I was at another conference in Nijmegen in September, ostensibly about reducing the health inequalities experienced by people with learning disabilities, where there were a lot of trainee intellectual disability physicians (there is such a profession in the Netherlands) working in institutions. Even if they didn’t approve of institutions and had ambitions for an ‘ordinary life’ for the people with learning disabilities currently living within them, they described them as nice places for people with learning disabilities to live – physically pleasant settings, safe, with a sense of belonging for people and with activities for people to do. People with learning disabilities have serious problems to contend with in the UK, I thought, but at least we’ve moved beyond that.

Looking at this written down, three words come to mind; smug, complacent and wrong.

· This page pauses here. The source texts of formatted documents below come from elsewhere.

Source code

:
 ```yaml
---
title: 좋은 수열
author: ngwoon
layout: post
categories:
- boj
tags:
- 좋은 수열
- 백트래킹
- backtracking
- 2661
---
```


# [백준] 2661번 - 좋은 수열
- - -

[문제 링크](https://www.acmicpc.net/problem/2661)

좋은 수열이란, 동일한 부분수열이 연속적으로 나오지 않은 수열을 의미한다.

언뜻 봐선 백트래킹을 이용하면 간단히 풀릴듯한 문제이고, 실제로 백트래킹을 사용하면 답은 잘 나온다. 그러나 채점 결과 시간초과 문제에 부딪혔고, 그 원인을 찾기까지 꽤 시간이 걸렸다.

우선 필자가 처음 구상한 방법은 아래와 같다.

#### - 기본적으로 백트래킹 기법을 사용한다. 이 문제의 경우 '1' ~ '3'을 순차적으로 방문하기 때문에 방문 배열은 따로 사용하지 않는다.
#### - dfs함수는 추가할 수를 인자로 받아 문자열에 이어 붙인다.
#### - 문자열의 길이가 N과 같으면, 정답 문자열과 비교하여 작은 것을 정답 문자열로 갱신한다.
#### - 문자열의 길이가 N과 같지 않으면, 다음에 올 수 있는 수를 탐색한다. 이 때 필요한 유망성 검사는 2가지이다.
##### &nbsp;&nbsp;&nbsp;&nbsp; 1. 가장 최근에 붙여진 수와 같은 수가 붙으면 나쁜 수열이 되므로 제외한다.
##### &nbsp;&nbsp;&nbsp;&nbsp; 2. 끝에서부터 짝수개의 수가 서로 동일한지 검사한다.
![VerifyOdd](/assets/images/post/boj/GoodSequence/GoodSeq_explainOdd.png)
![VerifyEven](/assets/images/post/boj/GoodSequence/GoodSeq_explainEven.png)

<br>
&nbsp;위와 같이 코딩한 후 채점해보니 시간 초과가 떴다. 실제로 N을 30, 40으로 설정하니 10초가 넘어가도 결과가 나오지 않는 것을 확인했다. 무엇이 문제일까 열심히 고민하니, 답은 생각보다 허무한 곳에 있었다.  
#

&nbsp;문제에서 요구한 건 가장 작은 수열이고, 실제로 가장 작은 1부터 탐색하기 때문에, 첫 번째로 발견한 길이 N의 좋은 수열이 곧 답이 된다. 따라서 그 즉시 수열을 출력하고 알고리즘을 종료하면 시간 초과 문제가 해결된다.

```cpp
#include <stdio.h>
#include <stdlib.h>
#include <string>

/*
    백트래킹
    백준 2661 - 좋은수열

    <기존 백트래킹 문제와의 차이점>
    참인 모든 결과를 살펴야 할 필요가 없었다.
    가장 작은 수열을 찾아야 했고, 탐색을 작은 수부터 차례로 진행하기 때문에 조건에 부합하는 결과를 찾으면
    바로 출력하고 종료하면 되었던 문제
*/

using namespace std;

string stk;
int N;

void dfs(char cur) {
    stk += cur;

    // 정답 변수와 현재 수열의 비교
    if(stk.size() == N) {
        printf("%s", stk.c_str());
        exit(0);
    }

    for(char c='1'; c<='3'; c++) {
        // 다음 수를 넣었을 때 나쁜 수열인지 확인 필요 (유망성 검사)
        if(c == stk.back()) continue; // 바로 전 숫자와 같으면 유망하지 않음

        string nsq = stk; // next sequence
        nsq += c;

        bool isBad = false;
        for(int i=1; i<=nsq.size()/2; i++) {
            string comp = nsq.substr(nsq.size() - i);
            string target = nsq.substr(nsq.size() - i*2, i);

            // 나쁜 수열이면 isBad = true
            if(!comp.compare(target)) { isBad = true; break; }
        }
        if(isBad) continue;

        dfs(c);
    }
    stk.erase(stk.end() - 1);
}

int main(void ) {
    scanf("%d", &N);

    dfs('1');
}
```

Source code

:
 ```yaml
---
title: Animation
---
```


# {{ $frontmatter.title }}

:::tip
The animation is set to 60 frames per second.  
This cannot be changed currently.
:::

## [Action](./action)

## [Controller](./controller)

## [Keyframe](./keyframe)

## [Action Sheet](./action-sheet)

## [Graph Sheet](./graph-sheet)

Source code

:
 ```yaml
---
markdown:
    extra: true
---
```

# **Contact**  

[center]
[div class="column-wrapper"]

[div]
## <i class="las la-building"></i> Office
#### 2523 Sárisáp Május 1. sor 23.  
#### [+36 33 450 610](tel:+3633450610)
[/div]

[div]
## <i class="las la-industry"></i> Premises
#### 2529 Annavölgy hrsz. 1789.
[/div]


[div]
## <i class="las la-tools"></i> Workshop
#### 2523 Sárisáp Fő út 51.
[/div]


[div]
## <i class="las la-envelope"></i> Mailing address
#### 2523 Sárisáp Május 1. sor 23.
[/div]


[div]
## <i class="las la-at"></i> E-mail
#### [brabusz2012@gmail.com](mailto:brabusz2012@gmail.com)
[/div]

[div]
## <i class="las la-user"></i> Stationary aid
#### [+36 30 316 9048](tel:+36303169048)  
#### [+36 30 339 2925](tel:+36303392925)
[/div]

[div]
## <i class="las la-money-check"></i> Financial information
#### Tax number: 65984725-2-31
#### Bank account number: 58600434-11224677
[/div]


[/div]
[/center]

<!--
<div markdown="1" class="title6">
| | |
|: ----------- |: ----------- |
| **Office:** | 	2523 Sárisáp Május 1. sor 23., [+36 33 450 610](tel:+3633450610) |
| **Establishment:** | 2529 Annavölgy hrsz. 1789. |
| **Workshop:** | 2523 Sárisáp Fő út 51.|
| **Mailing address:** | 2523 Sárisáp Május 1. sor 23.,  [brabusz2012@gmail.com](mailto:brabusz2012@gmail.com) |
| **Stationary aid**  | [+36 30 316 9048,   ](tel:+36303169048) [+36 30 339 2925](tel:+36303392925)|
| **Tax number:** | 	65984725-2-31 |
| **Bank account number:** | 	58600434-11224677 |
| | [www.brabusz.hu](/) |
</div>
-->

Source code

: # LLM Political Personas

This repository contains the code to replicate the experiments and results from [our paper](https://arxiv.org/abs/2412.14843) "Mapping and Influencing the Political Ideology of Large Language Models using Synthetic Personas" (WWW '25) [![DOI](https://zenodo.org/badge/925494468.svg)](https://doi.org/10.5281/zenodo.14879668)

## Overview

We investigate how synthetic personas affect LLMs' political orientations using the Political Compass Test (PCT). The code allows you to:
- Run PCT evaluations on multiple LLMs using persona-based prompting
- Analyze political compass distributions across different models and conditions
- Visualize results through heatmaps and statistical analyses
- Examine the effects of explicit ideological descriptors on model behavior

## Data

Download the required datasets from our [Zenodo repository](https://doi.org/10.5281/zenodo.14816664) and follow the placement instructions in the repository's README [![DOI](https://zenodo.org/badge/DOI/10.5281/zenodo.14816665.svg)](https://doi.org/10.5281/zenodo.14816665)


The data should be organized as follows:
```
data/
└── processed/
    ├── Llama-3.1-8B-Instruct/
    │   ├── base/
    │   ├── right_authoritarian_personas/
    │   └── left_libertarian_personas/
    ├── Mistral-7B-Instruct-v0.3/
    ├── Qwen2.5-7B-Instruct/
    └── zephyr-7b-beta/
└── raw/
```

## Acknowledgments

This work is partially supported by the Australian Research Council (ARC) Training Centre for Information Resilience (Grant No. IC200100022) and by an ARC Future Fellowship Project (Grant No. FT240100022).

Wrong because in England, today, the institutions are not empty. They might not be big Victorian semi-rural piles any more (these seem to have become Trust headquarters, executive flats or housing estates). Instead they are usually smaller - either bland, newish-build complexes hidden away near to ring roads or in industrial estates, or converted houses found along little-used country lanes. They don’t call themselves institutions, they call themselves specialist residential services of various types (Assessment and Treatment Units, for example), and they can be provided by the NHS or the private sector. The latest census of people with learning disabilities, published by the Health and Social Care Information Centre http://www.hscic.gov.uk/pubs/ldcensusrep1213, reported that 3,250 adults with learning disabilities in England were inpatients in such services, virtually no change from the 3,376 adults in similar services in 2010.
Can we really call these places institutions? Erving Goffman, the sociologist nonpareil of institutions, in his 1961 book Asylums defined a total institution as “A place of residence and work where a large number of like-situated individuals, cut off from wider society for an appreciable period of time, together lead an enclosed, formally administered round of life.” Features of institutional routines include a complete breakdown of usual distinctions between work, play and sleep, so that all these things happen under one roof under a single authority; block treatment of residents; routines which act to depersonalise residents; rigid institutional routines; and maintaining a social distance between residents and staff. Even where restrictions on a person’s liberty may be necessary (e.g. in high secure services) this does not mean that the person has to live in a total institution.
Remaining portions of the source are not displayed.